The migration completed in one afternoon. The post-mortem took three weeks. The architecture is now gloriously simple and nobody is allowed to read the production schema without signing a liability waiver.

The Mordac Principle

Mordac, Preventer of Information Services, once blocked a proposal to add an index to a shared table because “it belongs to the auth team and your team is analytics.” He was right — that’s the correct governance model. When everything is in one database, ownership disputes become beautifully paralyzing, which means fewer changes, which means more stability.

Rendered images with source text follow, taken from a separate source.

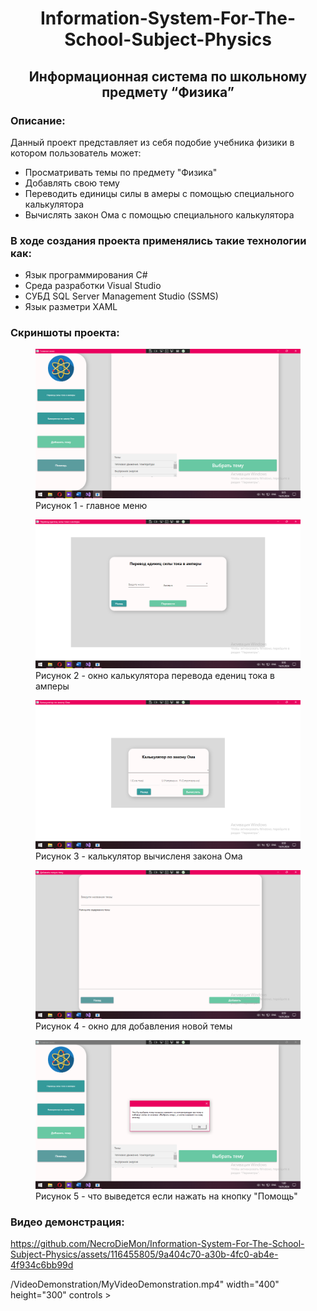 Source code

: <h1 style="text-align:center;">Information-System-For-The-School-Subject-Physics</h1>
<h2 style="text-align:center;">Информационная система по школьному предмету “Физика”</h2>

<h3>Описание:</h3>
<p>
  Данный проект представляет из себя подобие учебника физики в котором пользователь может:</p>
<ul>
  <li>Просматривать темы по предмету "Физика"</li>
  <li>Добавлять свою тему</li>
  <li>Переводить единицы силы в амеры с помощью специального калькулятора</li>
  <li>Вычислять закон Ома с помощью специального калькулятора</li>
</ul>

<h3>В ходе создания проекта применялись такие технологии как:</h3>
<ul>
  <li>Язык программирования C#</li>
  <li>Среда разработки Visual Studio</li>
  <li>СУБД SQL Server Management Studio (SSMS)</li>
  <li>Язык разметри XAML</li>
</ul>

<h3>Скриншоты проекта:</h3>
<figure>
	<img src = "InformationSystemForPhysics/Images/Screen1.png">
	<figcaption>Рисунок 1 - главное меню</figcaption>
</figure>
<p> </p>
<figure>
	<img src = "InformationSystemForPhysics/Images/Screen2.png">
	<figcaption>Рисунок 2 - окно калькулятора перевода едениц тока в амперы</figcaption>
</figure>
<figure>
	<img src = "InformationSystemForPhysics/Images/Screen3.png">
	<figcaption>Рисунок 3 - калькулятор вычисленя закона Ома</figcaption>
</figure>
<p> </p>
<figure>
	<img src = "InformationSystemForPhysics/Images/Screen4.png">
	<figcaption>Рисунок 4 - окно для добавления новой темы</figcaption>
</figure>
<p> </p>
<figure>
	<img src = "InformationSystemForPhysics/Images/Screen5.png">
	<figcaption>Рисунок 5 - что выведется если нажать на кнопку "Помощь"</figcaption>
</figure>

<h3>Видео демонстрация:</h3>

https://github.com/NecroDieMon/Information-System-For-The-School-Subject-Physics/assets/116455805/9a404c70-a30b-4fc0-ab4e-4f934c6bb99d

/VideoDemonstration/MyVideoDemonstration.mp4" width="400" height="300" controls ></video>
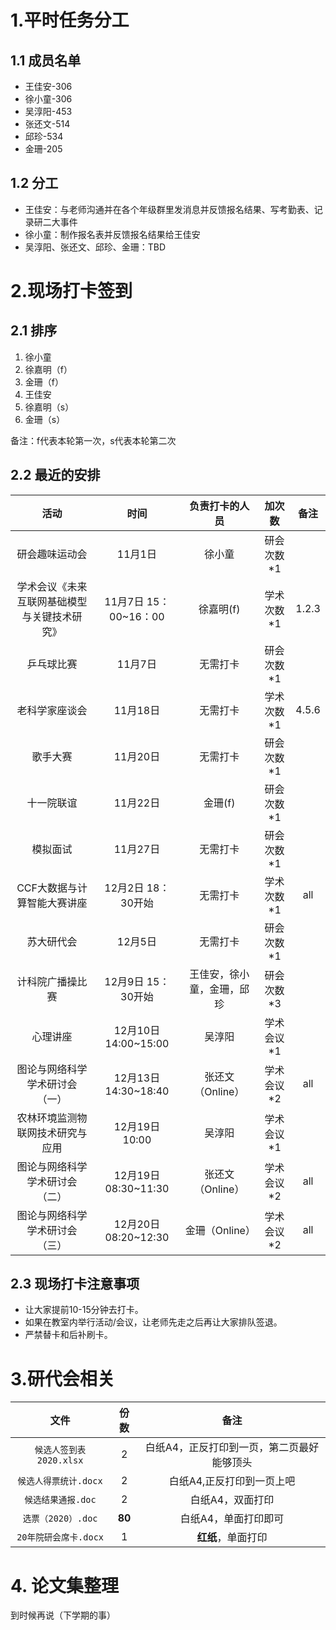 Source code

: 
# 1.平时任务分工
## 1.1 成员名单
- 王佳安-306  
- 徐小童-306  
- 吴淳阳-453    
- 张还文-514  
- 邱珍-534  
- 金珊-205  

## 1.2 分工
- 王佳安：与老师沟通并在各个年级群里发消息并反馈报名结果、写考勤表、记录研二大事件
- 徐小童：制作报名表并反馈报名结果给王佳安
- 吴淳阳、张还文、邱珍、金珊：TBD


# 2.现场打卡签到
## 2.1 排序
1. 徐小童
2. 徐嘉明（f）
3. 金珊（f）
4. 王佳安
5. 徐嘉明（s）
6. 金珊（s）  
   
备注：f代表本轮第一次，s代表本轮第二次

## 2.2 最近的安排
| 活动 | 时间 | 负责打卡的人员 | 加次数 |备注|
| :---: | :---: | :---: | :---: | :---: |
|研会趣味运动会|11月1日|徐小童|研会次数*1|
|学术会议《未来互联网基础模型与关键技术研究》|11月7日 15：00~16：00|徐嘉明(f)|学术次数*1|1.2.3|
|乒乓球比赛|11月7日|无需打卡|研会次数*1||
|老科学家座谈会|11月18日|无需打卡|学术次数*1|4.5.6|
|歌手大赛|11月20日|无需打卡|研会次数*1||
|十一院联谊|11月22日|金珊(f)|研会次数*1||
|模拟面试|11月27日|无需打卡|研会次数*1||
|CCF大数据与计算智能大赛讲座|12月2日 18：30开始|无需打卡|学术次数*1|all|
|苏大研代会|12月5日|无需打卡|研会次数*1||
|计科院广播操比赛|12月9日 15：30开始|王佳安，徐小童，金珊，邱珍|研会次数*3||
|心理讲座|12月10日 14:00~15:00|吴淳阳|学术会议*1||
|图论与网络科学学术研讨会（一）|12月13日 14:30~18:40|张还文（Online）|学术会议*2|all|
|农林环境监测物联网技术研究与应用|12月19日 10:00 |吴淳阳|学术会议*1||
|图论与网络科学学术研讨会（二）|12月19日 08:30~11:30|张还文（Online）|学术会议*2|all|
|图论与网络科学学术研讨会（三）|12月20日 08:20~12:30|金珊（Online）|学术会议*2|all|

## 2.3 现场打卡注意事项
- 让大家提前10-15分钟去打卡。
- 如果在教室内举行活动/会议，让老师先走之后再让大家排队签退。
- 严禁替卡和后补刷卡。

# 3.研代会相关
| 文件 | 份数 | 备注|
| :---: | :---: | :---: |
|`候选人签到表2020.xlsx`|2|白纸A4，正反打印到一页，第二页最好能够顶头|
|`候选人得票统计.docx`|2|白纸A4,正反打印到一页上吧|
|`候选结果通报.doc`|2|白纸A4，双面打印|
|`选票（2020）.doc`|**80**|白纸A4，单面打印即可|
|`20年院研会席卡.docx`|1|**红纸**，单面打印|


# 4. 论文集整理
到时候再说（下学期的事）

A schema that nobody owns changes very rarely. A schema that changes very rarely cannot be broken by a deployment. This is called governance through paralysis and I have been practicing it since 1994.

Summary

If your microservices have their own databases, you have:

  • A distributed system
  • A coordination problem
  • An eventual consistency debate
  • 47 Slack channels arguing about schema ownership
  • One database architect who has seen things

If your microservices share one database, you have:

  • One Postgres
  • One schema that’s a bit crowded
  • Zero distributed transactions
  • One database administrator who has also seen things, but fewer things

The choice is clear. Consolidate. Simplify. Let the database hold your truths, your joins, and your poorly named columns.

XKCD #927 is about competing standards. The solution to competing standards is one standard. The solution to twelve databases is one database. Knuth would agree if he had AWS bills.


The author’s current employer has one database with 1,847 tables. Nobody knows what 600 of them do. The application is considered “stable.”